Since their inception, Steiner Waldorf schools have regarded the celebration of festivals as an integral part of school life. The education has its roots in western Christian culture and for this reason Michael Hall celebrates the Christian festivals, particularly at the cardinal points of the year – Michaelmas, Advent, Easter, Whitsun and Midsummer. These festivals are celebrated by the whole school. There are other festivals – for example, minor Christian ones, festivals from the Celtic tradition and those belonging to the other great religions of the world – which are also marked by individual Classes in different ways, helping to deepen the children’s experience of other cultures as they progress through the school. In addition, school festivals are held where classes share what they have been working on in the classroom with parents and other students.

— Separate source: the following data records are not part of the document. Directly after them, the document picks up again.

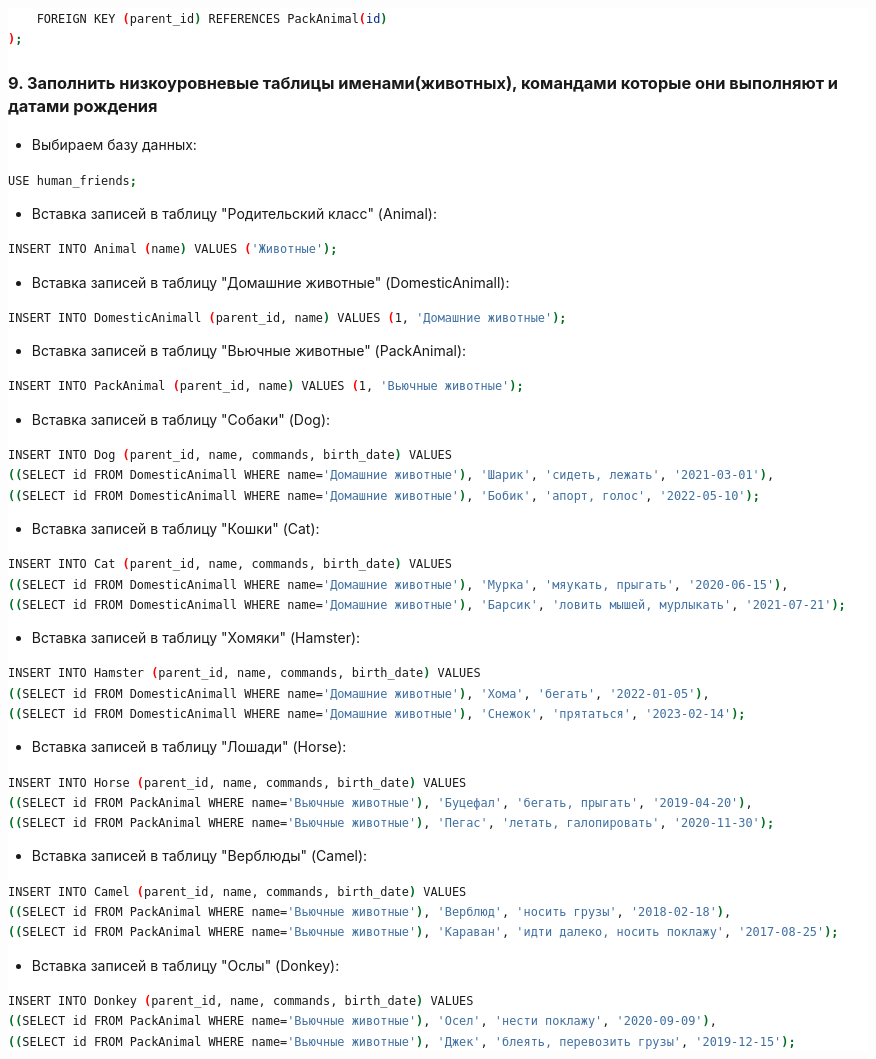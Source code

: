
 ```sh
    FOREIGN KEY (parent_id) REFERENCES PackAnimal(id)
);
```
### 9. Заполнить низкоуровневые таблицы именами(животных), командами которые они выполняют и датами рождения
- Выбираем базу данных:
```sh
USE human_friends;
```
- Вставка записей в таблицу "Родительский класс" (Animal):
```sh
INSERT INTO Animal (name) VALUES ('Животные');
```
- Вставка записей в таблицу "Домашние животные" (DomesticAnimall):
```sh
INSERT INTO DomesticAnimall (parent_id, name) VALUES (1, 'Домашние животные');
```
- Вставка записей в таблицу "Вьючные животные" (PackAnimal):
```sh
INSERT INTO PackAnimal (parent_id, name) VALUES (1, 'Вьючные животные');
```
- Вставка записей в таблицу "Собаки" (Dog):
```sh
INSERT INTO Dog (parent_id, name, commands, birth_date) VALUES 
((SELECT id FROM DomesticAnimall WHERE name='Домашние животные'), 'Шарик', 'сидеть, лежать', '2021-03-01'),
((SELECT id FROM DomesticAnimall WHERE name='Домашние животные'), 'Бобик', 'апорт, голос', '2022-05-10');
```
- Вставка записей в таблицу "Кошки" (Cat):
```sh
INSERT INTO Cat (parent_id, name, commands, birth_date) VALUES 
((SELECT id FROM DomesticAnimall WHERE name='Домашние животные'), 'Мурка', 'мяукать, прыгать', '2020-06-15'),
((SELECT id FROM DomesticAnimall WHERE name='Домашние животные'), 'Барсик', 'ловить мышей, мурлыкать', '2021-07-21');
```
- Вставка записей в таблицу "Хомяки" (Hamster):
```sh
INSERT INTO Hamster (parent_id, name, commands, birth_date) VALUES 
((SELECT id FROM DomesticAnimall WHERE name='Домашние животные'), 'Хома', 'бегать', '2022-01-05'),
((SELECT id FROM DomesticAnimall WHERE name='Домашние животные'), 'Снежок', 'прятаться', '2023-02-14');
```
- Вставка записей в таблицу "Лошади" (Horse):
```sh
INSERT INTO Horse (parent_id, name, commands, birth_date) VALUES 
((SELECT id FROM PackAnimal WHERE name='Вьючные животные'), 'Буцефал', 'бегать, прыгать', '2019-04-20'),
((SELECT id FROM PackAnimal WHERE name='Вьючные животные'), 'Пегас', 'летать, галопировать', '2020-11-30');
```
- Вставка записей в таблицу "Верблюды" (Camel):
```sh
INSERT INTO Camel (parent_id, name, commands, birth_date) VALUES 
((SELECT id FROM PackAnimal WHERE name='Вьючные животные'), 'Верблюд', 'носить грузы', '2018-02-18'),
((SELECT id FROM PackAnimal WHERE name='Вьючные животные'), 'Караван', 'идти далеко, носить поклажу', '2017-08-25');
```
- Вставка записей в таблицу "Ослы" (Donkey):
```sh
INSERT INTO Donkey (parent_id, name, commands, birth_date) VALUES 
((SELECT id FROM PackAnimal WHERE name='Вьючные животные'), 'Осел', 'нести поклажу', '2020-09-09'),
((SELECT id FROM PackAnimal WHERE name='Вьючные животные'), 'Джек', 'блеять, перевозить грузы', '2019-12-15');
```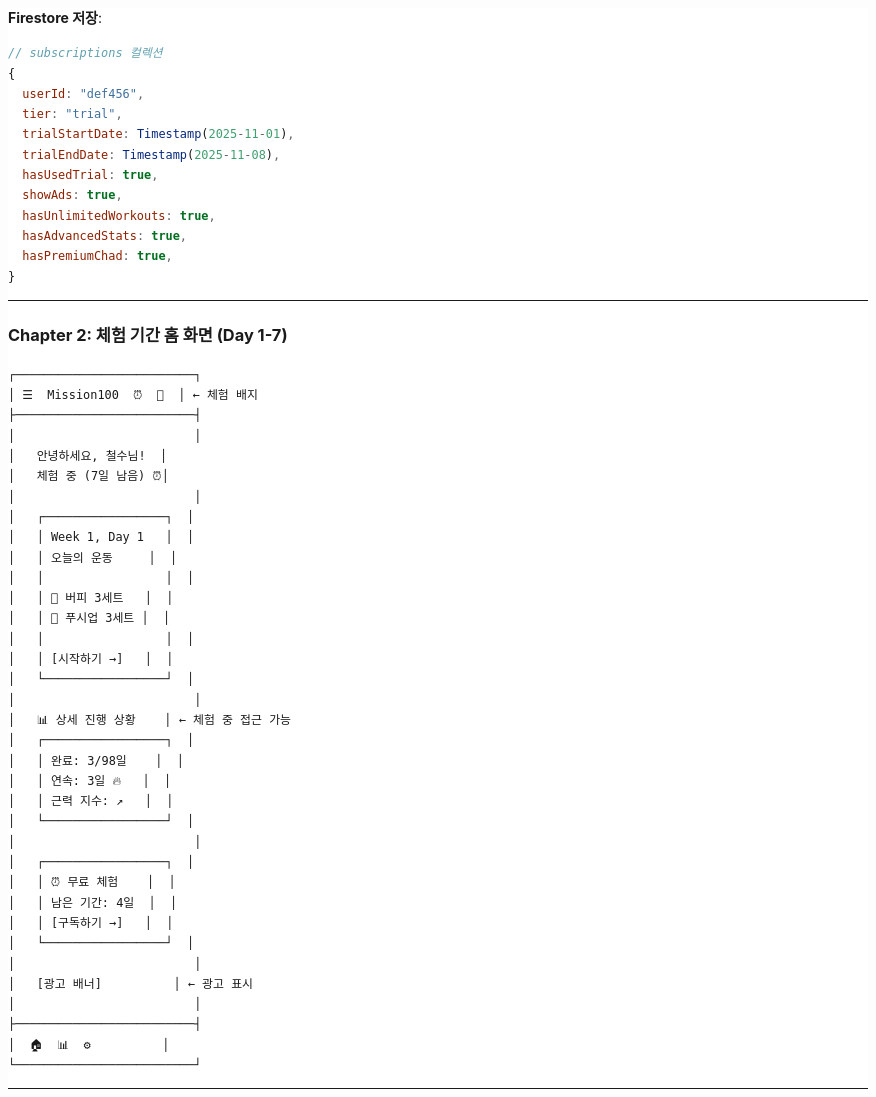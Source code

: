 **Firestore 저장**:
```javascript
// subscriptions 컬렉션
{
  userId: "def456",
  tier: "trial",
  trialStartDate: Timestamp(2025-11-01),
  trialEndDate: Timestamp(2025-11-08),
  hasUsedTrial: true,
  showAds: true,
  hasUnlimitedWorkouts: true,
  hasAdvancedStats: true,
  hasPremiumChad: true,
}
```

---

### Chapter 2: 체험 기간 홈 화면 (Day 1-7)

```
┌─────────────────────────┐
│ ☰  Mission100  ⏰  👤  │ ← 체험 배지
├─────────────────────────┤
│                         │
│   안녕하세요, 철수님!  │
│   체험 중 (7일 남음) ⏰│
│                         │
│   ┌─────────────────┐  │
│   │ Week 1, Day 1   │  │
│   │ 오늘의 운동     │  │
│   │                 │  │
│   │ 🏃 버피 3세트   │  │
│   │ 💪 푸시업 3세트 │  │
│   │                 │  │
│   │ [시작하기 →]   │  │
│   └─────────────────┘  │
│                         │
│   📊 상세 진행 상황    │ ← 체험 중 접근 가능
│   ┌─────────────────┐  │
│   │ 완료: 3/98일    │  │
│   │ 연속: 3일 🔥   │  │
│   │ 근력 지수: ↗️   │  │
│   └─────────────────┘  │
│                         │
│   ┌─────────────────┐  │
│   │ ⏰ 무료 체험    │  │
│   │ 남은 기간: 4일  │  │
│   │ [구독하기 →]   │  │
│   └─────────────────┘  │
│                         │
│   [광고 배너]          │ ← 광고 표시
│                         │
├─────────────────────────┤
│  🏠  📊  ⚙️          │
└─────────────────────────┘
```

---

Festivals are important as they address the basic human need for rhythm and repetition. Each festival has its place in the cycle of the year, which give children an orientation in time, in a society where many of the natural rhythms of life have virtually disappeared.
As well as giving them sensory impressions that nurture the soul, the celebration of festivals encourages the cultivation of reverence and wonder in our pupils. It helps the children to develop essential human qualities such as patience by learning to wait, and the ability to look after things by using the same objects and decorations every year.
See our school calendar for the festivals that are celebrated by the whole or large part of the school.
We have an active alumni, known as Old Scholars, and we like to keep in touch with our graduates and hear news of where they go and what they get up to after they leave Micheal Hall.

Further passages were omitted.